▶ _TASK DIRECTIONS_: Which lines of the records below contain the word "order"? Show each one.

Collected data
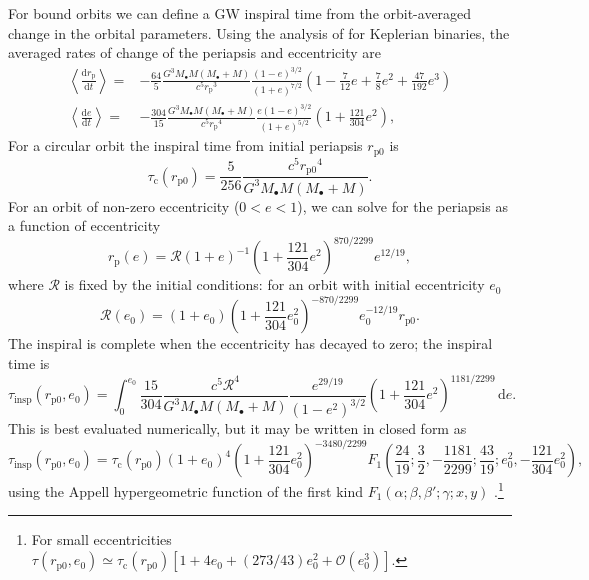 \documentclass[useAMS,usedcolumn,usegraphicx,usenatbib]{mn2e}
\newcommand{\sub}[1]{\ensuremath{_\mathrm{#1}}}
\newcommand{\dd}{\ensuremath{\mathrm{d}}}
\newcommand{\diff}[2]{\ensuremath{\frac{\dd {#1}}{\dd {#2}}}}
\newcommand{\intd}[4]{\ensuremath{\displaystyle \int_{#1}^{#2}{#3}\,\dd{#4}}}
\newcommand{\order}[1]{\ensuremath{\mathcal{O}({#1})}}
\begin{document}
\begin{onecolumn}
For bound orbits we can define a GW inspiral time from the orbit-averaged change in the orbital parameters. Using the analysis of \citet{Peters1964} for Keplerian binaries, the averaged rates of change of the periapsis and eccentricity are
\begin{align}
\left\langle\diff{r\sub{p}}{t}\right\rangle = {} & -\frac{64}{5}\frac{G^3M_\bullet M(M_\bullet + M)}{c^5r\sub{p}^3}\frac{(1 - e)^{3/2}}{(1 + e)^{7/2}}\left(1 - \frac{7}{12}e + \frac{7}{8}e^2 + \frac{47}{192}e^3\right) \\
\left\langle\diff{e}{t}\right\rangle = {} & -\frac{304}{15}\frac{G^3M_\bullet M(M_\bullet + M)}{c^5r\sub{p}^4}\frac{e(1 - e)^{3/2}}{(1 + e)^{5/2}}\left(1 + \frac{121}{304}e^2\right),
\end{align}
For a circular orbit the inspiral time from initial periapsis $r\sub{p0}$ is
\begin{equation}
\tau\sub{c}(r\sub{p0}) = \frac{5}{256}\frac{c^5r\sub{p0}^4}{G^3M_\bullet M(M_\bullet + M)}.
\end{equation}
For an orbit of non-zero eccentricity ($0 < e < 1$), we can solve for the periapsis as a function of eccentricity
\begin{equation}
r\sub{p}(e) = \mathcal{R}(1 + e)^{-1}\left(1 + \frac{121}{304}e^2\right)^{870/2299}e^{12/19},
\end{equation}
where $\mathcal{R}$ is fixed by the initial conditions: for an orbit with initial eccentricity $e_0$
\begin{equation}
\mathcal{R}(e_0) = (1 + e_0)\left(1 + \frac{121}{304}e_0^2\right)^{-870/2299}e_0^{-12/19}r\sub{p0}.
\end{equation}
The inspiral is complete when the eccentricity has decayed to zero; the inspiral time is \citep{Peters1964}
\begin{equation}
\tau\sub{insp}(r\sub{p0},e_0) = \intd{0}{e_0}{\frac{15}{304}\frac{c^5\mathcal{R}^4}{G^3M_\bullet M(M_\bullet + M)}\frac{e^{29/19}}{(1-e^2)^{3/2}}\left(1 + \frac{121}{304}e^2\right)^{1181/2299}}{e}.
\end{equation}
This is best evaluated numerically, but it may be written in closed form as
\begin{equation}
\tau\sub{insp}(r\sub{p0},e_0) = \tau\sub{c}(r\sub{p0})(1 + e_0)^4\left(1 + \frac{121}{304}e_0^2\right)^{-3480/2299} F_1\left(\frac{24}{19};\frac{3}{2},-\frac{1181}{2299};\frac{43}{19};e_0^2,-\frac{121}{304}e_0^2\right),
\label{eq:Bound_inspiral}
\end{equation}
using the Appell hypergeometric function of the first kind $F_1(\alpha;\beta,\beta';\gamma;x,y)$ \citep[16.15.1]{Olver2010}.\footnote{For small eccentricities $\tau(r\sub{p0},e_0) \simeq \tau\sub{c}(r\sub{p0})[1 + 4e_0 + (273/43)e_0^2 + \order{e_0^3}]$.}


\end{onecolumn}
\end{document}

▶ _RESPONSE TO THE TASK_:
\newcommand{\order}[1]{\ensuremath{\mathcal{O}({#1})}}
using the Appell hypergeometric function of the first kind $F_1(\alpha;\beta,\beta';\gamma;x,y)$ \citep[16.15.1]{Olver2010}.\footnote{For small eccentricities $\tau(r\sub{p0},e_0) \simeq \tau\sub{c}(r\sub{p0})[1 + 4e_0 + (273/43)e_0^2 + \order{e_0^3}]$.}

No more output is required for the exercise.